Horst von Brand wrote:

>Peter Foldiak <[email protected]> said:
>
>
>>On Tue, 2004-11-30 at 14:51, Horst von Brand wrote:
>>
>>
>>>>I was suggesting this idea mainly form XML files, where the tags define
>>>>the parts clearly.
>>>>
>>>>
>
>
>
>>>Use a XML parsing library then.
>>>
>>>
>
>
>
>>But namespace unification is important,
>>
>>
>
>Why? Directories are directories, files are files, file contents is file
>contents. Mixing them up is a bad idea. Sure, you could build a filesystem
>of sorts (perhaps more in the vein of persistent programming, or even data
>base systems) where there simply is no distinction (because there are no
>differences to show), but that is something different.
>
>
This is kind of like explaining to people around the office that they
could ever possibly need a disk drive of more than 10mb back in 1982 or
so. I could not convince them then, Peter, you cannot convince this guy
now, just spend the time coding it instead. Peter, you expect people to
understand the value of features they have never used. Works for some
of them. Only some of them.

>
>
>> and to unify the namespace, you
>>have to use the same syntax. I guess you disagree with me on that. (If
>>not, how would you do it?)
>>
>>
>
>I'd go one level up: Eliminate the distinctions that bother you, not try to
>patch over them.
>
>
Are you saying you'd rewrite xml to put separate objects in separate
files?

2004-11-30 17:10:09

by Peter Foldiak

[permalink] [raw]
Subject: Re: file as a directory

On Tue, 2004-11-30 at 16:31, Horst von Brand wrote:
> > But namespace unification is important,
>
> Why? Directories are directories, files are files, file contents is file
> contents. Mixing them up is a bad idea.
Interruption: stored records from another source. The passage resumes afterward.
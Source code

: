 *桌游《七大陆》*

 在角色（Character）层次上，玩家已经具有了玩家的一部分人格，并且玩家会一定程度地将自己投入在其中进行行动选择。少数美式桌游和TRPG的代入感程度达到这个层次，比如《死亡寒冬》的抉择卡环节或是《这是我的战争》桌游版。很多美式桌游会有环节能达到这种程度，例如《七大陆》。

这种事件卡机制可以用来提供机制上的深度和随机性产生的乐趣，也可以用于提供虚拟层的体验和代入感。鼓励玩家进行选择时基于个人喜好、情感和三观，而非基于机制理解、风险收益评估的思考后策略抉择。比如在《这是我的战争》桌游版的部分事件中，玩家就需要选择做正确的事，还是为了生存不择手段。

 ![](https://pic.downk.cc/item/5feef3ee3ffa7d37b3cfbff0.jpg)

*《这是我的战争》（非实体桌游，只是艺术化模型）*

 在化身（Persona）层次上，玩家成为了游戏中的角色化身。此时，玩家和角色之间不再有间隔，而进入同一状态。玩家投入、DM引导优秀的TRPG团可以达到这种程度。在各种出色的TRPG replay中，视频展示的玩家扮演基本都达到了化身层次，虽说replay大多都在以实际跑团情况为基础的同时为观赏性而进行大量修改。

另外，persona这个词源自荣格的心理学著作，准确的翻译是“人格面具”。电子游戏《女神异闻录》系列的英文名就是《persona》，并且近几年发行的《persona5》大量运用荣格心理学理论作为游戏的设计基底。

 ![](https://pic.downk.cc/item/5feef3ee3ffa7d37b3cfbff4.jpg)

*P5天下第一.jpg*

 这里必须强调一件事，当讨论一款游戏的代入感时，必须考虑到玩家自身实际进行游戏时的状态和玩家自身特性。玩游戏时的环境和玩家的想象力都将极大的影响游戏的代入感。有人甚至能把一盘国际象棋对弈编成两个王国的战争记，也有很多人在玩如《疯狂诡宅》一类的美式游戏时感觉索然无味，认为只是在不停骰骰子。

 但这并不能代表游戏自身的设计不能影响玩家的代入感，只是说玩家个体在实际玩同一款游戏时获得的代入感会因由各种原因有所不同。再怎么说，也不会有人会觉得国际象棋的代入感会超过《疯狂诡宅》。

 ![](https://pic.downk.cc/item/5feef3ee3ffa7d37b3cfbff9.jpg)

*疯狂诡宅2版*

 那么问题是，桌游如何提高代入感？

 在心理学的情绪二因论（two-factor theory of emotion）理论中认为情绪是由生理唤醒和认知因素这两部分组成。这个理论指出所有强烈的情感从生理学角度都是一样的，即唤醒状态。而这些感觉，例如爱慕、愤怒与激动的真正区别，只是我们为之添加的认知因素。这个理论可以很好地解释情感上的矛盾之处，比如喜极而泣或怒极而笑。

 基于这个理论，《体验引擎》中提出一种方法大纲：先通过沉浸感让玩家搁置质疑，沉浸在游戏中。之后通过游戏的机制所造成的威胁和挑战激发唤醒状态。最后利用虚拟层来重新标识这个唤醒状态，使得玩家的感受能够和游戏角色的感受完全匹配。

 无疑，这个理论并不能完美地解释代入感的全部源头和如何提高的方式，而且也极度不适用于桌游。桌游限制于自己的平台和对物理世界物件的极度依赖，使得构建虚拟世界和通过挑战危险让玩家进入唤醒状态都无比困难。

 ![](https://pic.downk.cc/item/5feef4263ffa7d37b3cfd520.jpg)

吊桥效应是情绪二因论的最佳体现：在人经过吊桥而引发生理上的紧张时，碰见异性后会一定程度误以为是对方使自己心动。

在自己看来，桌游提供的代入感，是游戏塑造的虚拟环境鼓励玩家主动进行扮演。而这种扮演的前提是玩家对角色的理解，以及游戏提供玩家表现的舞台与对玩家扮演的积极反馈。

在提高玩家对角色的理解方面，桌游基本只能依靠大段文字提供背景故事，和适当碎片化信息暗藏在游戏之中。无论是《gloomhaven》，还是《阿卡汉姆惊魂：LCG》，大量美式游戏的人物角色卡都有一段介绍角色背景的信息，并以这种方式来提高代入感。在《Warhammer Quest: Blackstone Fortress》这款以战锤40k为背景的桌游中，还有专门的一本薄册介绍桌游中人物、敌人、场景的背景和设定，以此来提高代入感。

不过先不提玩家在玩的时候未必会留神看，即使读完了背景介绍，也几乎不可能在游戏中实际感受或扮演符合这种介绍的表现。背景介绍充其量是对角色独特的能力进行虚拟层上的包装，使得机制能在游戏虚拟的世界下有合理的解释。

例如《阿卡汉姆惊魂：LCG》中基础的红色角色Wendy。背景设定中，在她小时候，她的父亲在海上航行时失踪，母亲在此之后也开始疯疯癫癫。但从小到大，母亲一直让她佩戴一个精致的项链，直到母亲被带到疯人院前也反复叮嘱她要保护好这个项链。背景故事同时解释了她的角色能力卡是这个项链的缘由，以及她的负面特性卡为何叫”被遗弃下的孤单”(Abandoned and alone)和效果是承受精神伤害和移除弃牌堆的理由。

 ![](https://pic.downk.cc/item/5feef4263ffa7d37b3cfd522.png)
I disagree, I think it is a good idea.
Why is namespace unification important? Because you can use the same
tools on everything. Previously, each tool could handle one namespace.

A very simple example would be:
I want to count the words in the Appendix of my book.
If I can't select the appendix, my "wc" tool is useless (or very
difficult to use). On the other hand if I can say

wc ~/book/Appendix

it's fine. Hans Reiser would say that "namespaces are the roads and
waterways of the operating system" and "the value of an operating system
is proportional to the number of connections you can make". I think he
is right in that. And the authors of Unix knew it too, when they used
the same namespace for devices and files. They didn't say "files are
files and devices are devices". They said the difference should not
matter to the applications.
But there is still namespace fragmentation even in Unix, and this is
just one of them.

> Sure, you could build a filesystem
> of sorts (perhaps more in the vein of persistent programming, or even data
> base systems) where there simply is no distinction (because there are no
> differences to show), but that is something different.
>
> > and to unify the namespace, you
> > have to use the same syntax. I guess you disagree with me on that. (If
> > not, how would you do it?)
>
> I'd go one level up: Eliminate the distinctions that bother you, not try to
> patch over them.

But that is my point too. Peter

2004-11-30 17:24:56

by Giovanni A. Orlando

[permalink] [raw]
Subject: Re: file as a directory

Peter Foldiak wrote:

>On Tue, 2004-11-30 at 16:31, Horst von Brand wrote:
>
>
>>>But namespace unification is important,
>>>
>>>
>>Why? Directories are directories, files are files, file contents is file
>>contents. Mixing them up is a bad idea.
>>
>>
>
>I disagree, I think it is a good idea.
>
>
Hi,

Please remember DOS.

In DOS a directory is a file with a SPECIAL attrib: D_DIR.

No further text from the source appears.